Adding superfoods to diet leads to better health, energy

Superfoods are a special category of foods found in nature. By definition, they are calorie sparse and nutrient dense. They are superior sources of antioxidants and essential nutrients – nutrients we need but cannot make ourselves.

Fruit and nut superfoods are high in antioxidants that fight free radicals in the human body. They are a natural occurrence through metabolism; however, unnecessary free radical load can be put on our bodies by external factors including: pollution, cigarette smoke, radiation, burnt foods, deep fried foods and cooked foods.

Just about every brightly colored fruit and vegetable fits into the category of a superfood, as do nuts, beans, seeds and brightly colored herbs and spices. Although many superfoods have reported medical benefits, they are also proven to lower or help regulate blood sugar levels – an extremely important health factor that can slow down aging and help you live longer.
Other reasons to include these foods in the everyday diet include: to prevent or reduce inflammation, help regulate metabolism and burn body fat, lower total cholesterol, lower blood pressure, protect against heart disease, protect against cancer, protect organs from toxins and promote digestive health.
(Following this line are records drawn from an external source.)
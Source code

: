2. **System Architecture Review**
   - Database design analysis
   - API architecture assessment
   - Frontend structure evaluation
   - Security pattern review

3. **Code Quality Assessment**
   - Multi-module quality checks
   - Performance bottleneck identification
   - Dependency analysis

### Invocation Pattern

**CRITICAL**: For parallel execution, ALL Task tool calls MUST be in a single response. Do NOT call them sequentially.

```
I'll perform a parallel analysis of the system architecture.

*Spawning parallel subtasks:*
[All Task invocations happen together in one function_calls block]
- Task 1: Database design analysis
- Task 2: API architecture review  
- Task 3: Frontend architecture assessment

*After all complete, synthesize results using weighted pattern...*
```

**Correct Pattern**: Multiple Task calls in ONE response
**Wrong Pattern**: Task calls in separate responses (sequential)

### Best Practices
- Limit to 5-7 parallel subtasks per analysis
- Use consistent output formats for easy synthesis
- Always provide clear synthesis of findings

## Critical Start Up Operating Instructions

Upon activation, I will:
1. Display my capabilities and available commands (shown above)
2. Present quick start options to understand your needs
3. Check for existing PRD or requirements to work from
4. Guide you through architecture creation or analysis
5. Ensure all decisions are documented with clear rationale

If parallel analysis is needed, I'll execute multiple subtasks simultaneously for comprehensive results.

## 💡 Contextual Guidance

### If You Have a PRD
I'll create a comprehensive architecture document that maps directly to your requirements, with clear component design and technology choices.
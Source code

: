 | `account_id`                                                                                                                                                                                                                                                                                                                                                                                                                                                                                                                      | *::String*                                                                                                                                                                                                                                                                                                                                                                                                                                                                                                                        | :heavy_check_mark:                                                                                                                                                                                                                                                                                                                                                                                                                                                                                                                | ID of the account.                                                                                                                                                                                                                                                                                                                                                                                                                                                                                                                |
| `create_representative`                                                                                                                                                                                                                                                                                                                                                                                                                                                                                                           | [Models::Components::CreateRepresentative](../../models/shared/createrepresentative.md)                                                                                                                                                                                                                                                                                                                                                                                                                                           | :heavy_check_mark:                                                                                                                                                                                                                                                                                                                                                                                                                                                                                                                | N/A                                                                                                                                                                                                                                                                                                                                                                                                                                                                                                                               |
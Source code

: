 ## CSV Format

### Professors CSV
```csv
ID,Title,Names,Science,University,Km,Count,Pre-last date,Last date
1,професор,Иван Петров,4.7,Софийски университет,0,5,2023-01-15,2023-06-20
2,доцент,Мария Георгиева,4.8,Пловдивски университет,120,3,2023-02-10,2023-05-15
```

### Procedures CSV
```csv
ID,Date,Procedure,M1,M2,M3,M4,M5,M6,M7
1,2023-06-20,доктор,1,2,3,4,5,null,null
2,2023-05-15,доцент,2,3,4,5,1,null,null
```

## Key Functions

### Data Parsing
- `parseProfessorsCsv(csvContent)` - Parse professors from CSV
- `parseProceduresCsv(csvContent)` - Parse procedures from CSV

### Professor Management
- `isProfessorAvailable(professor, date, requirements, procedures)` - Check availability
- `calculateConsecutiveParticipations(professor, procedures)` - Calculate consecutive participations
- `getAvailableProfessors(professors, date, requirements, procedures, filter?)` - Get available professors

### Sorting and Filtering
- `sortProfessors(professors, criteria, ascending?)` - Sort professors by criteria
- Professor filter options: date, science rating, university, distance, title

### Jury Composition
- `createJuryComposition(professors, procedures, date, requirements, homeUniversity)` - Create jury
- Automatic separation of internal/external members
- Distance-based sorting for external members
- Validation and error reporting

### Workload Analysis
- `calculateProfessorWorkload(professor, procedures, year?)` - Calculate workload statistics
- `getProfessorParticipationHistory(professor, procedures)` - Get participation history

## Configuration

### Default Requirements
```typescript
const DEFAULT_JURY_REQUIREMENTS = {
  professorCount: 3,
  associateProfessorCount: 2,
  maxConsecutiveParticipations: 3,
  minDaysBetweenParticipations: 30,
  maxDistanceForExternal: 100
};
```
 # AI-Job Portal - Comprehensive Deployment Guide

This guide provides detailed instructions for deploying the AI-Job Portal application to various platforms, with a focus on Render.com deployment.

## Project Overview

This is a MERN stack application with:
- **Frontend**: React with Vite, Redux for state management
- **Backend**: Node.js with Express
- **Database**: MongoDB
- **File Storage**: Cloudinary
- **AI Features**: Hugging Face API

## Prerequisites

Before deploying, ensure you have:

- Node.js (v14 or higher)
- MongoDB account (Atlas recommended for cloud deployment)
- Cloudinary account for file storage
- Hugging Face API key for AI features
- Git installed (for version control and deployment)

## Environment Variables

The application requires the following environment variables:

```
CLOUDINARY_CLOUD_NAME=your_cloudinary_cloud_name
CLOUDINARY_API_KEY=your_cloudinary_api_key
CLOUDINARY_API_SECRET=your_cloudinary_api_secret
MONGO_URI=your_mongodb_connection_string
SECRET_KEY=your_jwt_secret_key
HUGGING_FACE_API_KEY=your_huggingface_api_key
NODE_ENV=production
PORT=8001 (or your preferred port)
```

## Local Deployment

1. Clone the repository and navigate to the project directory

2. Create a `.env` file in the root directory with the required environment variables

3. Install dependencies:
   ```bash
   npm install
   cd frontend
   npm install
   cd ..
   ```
“I never knew that foods we eat every day have so many health benefits,” said senior Danny Fryer.

Incorporating these superfoods into a diet sounds difficult, but can be very easy if slowly incorporated into a diet.

“Even people who are healthy can make a few tweaks, and the impact will be amazing,” said Elizabeth Somer, a nutritionist and author of The Essential Guide to Vitamins and Minerals. “I’d say that 50% to 70% of suffering could be eliminated by what people eat and how they move; heart disease, diabetes, cancer, hypertension can all be impacted.”

These foods can be very easy to incorporate into your diet. For example, blueberries are packed with antioxidants and phytoflavnoids. There are also high in potassium and vitamin C, the top choice of doctors and nutritionists, and they are an inexpensive fruit, easy to mix into a fruit salad or smoothie.

“It seems really hard to try and fit all these foods into your diet, but starting small will go a long way,” said senior Maddy Wagner-Lund.

Apples are an easy go-to snack that are packed with fiber and also very filling. People who ate an apple 15 minutes before lunching on a unhealthy meal like cheese tortellini, consumed 187 fewer calories that in total than those who ate nothing before, according to a study from Penn University called How About Them Apples?

Olive oil is another superfood that is easy to incorporate into your diet. Adding olive oil to your spaghetti after you boil instead of butter can add up to three times the antioxidants and omega 3 fatty acids that butter and has half the calories.

Simply adding these superfoods into a diet can help longevity in the long run and energy almost instantly.

Allie Hirschberg is the Business Manager for The Spartan Speaks.